• Problem to work on: Wherever a line of the data contains "Parte", copy that line.

(Dataset excerpts)
= Beginning of Section =

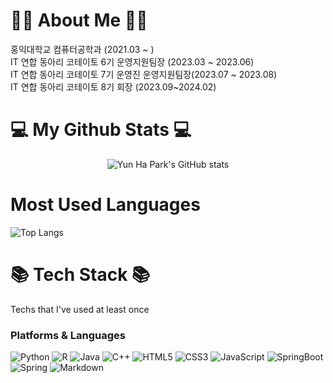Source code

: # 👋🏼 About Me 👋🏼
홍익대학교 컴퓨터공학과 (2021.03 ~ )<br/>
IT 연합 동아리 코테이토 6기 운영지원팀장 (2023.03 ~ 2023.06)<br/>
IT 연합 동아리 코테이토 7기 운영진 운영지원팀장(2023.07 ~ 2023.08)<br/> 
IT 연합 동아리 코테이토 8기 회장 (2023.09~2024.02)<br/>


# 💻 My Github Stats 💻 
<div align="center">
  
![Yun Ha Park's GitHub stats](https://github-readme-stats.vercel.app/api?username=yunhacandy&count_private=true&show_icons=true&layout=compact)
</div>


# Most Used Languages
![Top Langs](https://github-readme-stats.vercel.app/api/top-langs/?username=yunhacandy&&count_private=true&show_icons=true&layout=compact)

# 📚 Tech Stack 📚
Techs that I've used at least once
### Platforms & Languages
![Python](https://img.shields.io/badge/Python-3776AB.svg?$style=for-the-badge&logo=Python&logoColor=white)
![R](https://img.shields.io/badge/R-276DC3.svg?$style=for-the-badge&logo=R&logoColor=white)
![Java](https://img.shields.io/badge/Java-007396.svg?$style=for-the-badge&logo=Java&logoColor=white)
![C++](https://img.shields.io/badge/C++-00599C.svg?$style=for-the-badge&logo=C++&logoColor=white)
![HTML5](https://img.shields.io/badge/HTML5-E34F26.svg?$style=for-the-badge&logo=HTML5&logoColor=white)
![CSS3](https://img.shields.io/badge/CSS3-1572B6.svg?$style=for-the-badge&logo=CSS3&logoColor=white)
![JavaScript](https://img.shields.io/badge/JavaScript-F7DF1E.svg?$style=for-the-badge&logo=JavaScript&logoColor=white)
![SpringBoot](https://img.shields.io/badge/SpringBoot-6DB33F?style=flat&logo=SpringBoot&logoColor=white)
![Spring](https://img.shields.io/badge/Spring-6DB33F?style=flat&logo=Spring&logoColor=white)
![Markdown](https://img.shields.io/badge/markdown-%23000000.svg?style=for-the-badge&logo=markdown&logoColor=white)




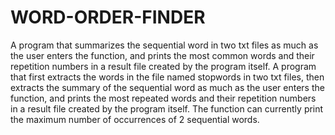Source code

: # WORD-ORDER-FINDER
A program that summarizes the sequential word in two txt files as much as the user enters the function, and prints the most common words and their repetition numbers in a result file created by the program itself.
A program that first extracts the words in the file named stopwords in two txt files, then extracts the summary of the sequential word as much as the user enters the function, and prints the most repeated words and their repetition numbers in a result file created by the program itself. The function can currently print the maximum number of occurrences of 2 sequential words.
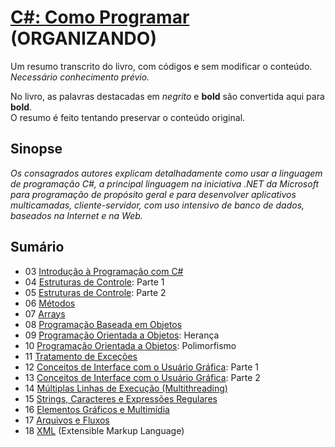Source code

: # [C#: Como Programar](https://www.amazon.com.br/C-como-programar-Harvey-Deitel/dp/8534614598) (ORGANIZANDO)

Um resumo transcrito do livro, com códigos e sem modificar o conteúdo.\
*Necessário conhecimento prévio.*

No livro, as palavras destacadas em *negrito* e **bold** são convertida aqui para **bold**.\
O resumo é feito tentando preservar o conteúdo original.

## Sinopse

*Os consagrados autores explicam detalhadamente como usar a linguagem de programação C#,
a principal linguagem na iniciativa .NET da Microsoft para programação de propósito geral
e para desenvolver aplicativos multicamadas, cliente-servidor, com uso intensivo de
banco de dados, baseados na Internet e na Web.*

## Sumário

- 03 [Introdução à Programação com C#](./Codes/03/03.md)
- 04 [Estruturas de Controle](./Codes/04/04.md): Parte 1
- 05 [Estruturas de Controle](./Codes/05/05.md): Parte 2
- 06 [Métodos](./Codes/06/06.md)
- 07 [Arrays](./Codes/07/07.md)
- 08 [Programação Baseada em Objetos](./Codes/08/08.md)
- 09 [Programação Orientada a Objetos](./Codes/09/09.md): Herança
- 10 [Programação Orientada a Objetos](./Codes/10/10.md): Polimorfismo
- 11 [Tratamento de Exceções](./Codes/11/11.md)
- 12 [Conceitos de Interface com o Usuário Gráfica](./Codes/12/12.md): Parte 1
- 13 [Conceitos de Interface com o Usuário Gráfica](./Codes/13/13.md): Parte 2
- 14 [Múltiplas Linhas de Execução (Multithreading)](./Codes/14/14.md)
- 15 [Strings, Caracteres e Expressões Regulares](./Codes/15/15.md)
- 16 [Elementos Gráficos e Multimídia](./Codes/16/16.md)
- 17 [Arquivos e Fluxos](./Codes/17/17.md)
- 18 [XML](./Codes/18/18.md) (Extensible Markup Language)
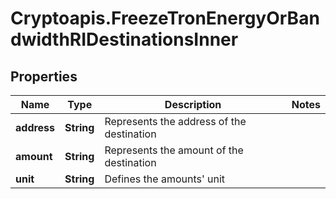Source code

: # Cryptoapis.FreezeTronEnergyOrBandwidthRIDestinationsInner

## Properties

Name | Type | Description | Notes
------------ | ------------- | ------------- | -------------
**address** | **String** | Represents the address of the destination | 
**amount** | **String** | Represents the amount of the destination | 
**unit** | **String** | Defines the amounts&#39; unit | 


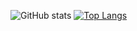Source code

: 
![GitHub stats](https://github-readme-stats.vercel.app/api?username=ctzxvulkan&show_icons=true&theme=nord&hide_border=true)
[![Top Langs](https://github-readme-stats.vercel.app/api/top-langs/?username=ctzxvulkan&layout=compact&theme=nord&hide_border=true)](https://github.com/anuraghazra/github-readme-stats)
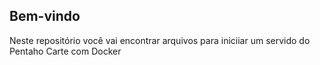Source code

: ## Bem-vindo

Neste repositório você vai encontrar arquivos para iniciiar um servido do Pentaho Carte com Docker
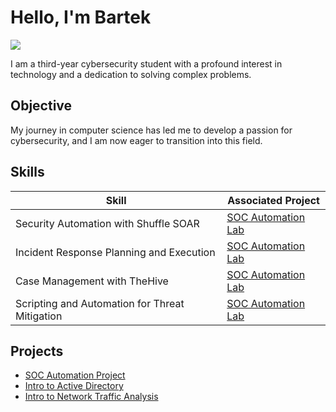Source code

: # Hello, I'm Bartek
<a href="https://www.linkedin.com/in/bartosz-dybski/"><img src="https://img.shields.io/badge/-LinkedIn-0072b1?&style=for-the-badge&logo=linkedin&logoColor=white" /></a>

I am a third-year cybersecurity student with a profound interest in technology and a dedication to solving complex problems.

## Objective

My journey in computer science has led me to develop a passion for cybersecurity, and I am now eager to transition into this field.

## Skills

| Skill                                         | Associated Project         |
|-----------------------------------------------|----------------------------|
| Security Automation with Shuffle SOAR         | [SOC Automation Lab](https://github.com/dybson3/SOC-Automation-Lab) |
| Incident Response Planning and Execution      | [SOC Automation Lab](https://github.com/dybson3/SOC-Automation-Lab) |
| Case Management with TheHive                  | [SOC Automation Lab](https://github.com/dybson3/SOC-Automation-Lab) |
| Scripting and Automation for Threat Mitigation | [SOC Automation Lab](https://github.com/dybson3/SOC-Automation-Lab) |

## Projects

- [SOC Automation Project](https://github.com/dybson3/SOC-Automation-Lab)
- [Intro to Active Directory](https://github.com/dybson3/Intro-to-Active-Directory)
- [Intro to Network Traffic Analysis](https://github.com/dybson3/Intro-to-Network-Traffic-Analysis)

= End of Section =

• Response to the exercise:
- 04 [Estruturas de Controle](./Codes/04/04.md): Parte 1
- 05 [Estruturas de Controle](./Codes/05/05.md): Parte 2
- 12 [Conceitos de Interface com o Usuário Gráfica](./Codes/12/12.md): Parte 1
- 13 [Conceitos de Interface com o Usuário Gráfica](./Codes/13/13.md): Parte 2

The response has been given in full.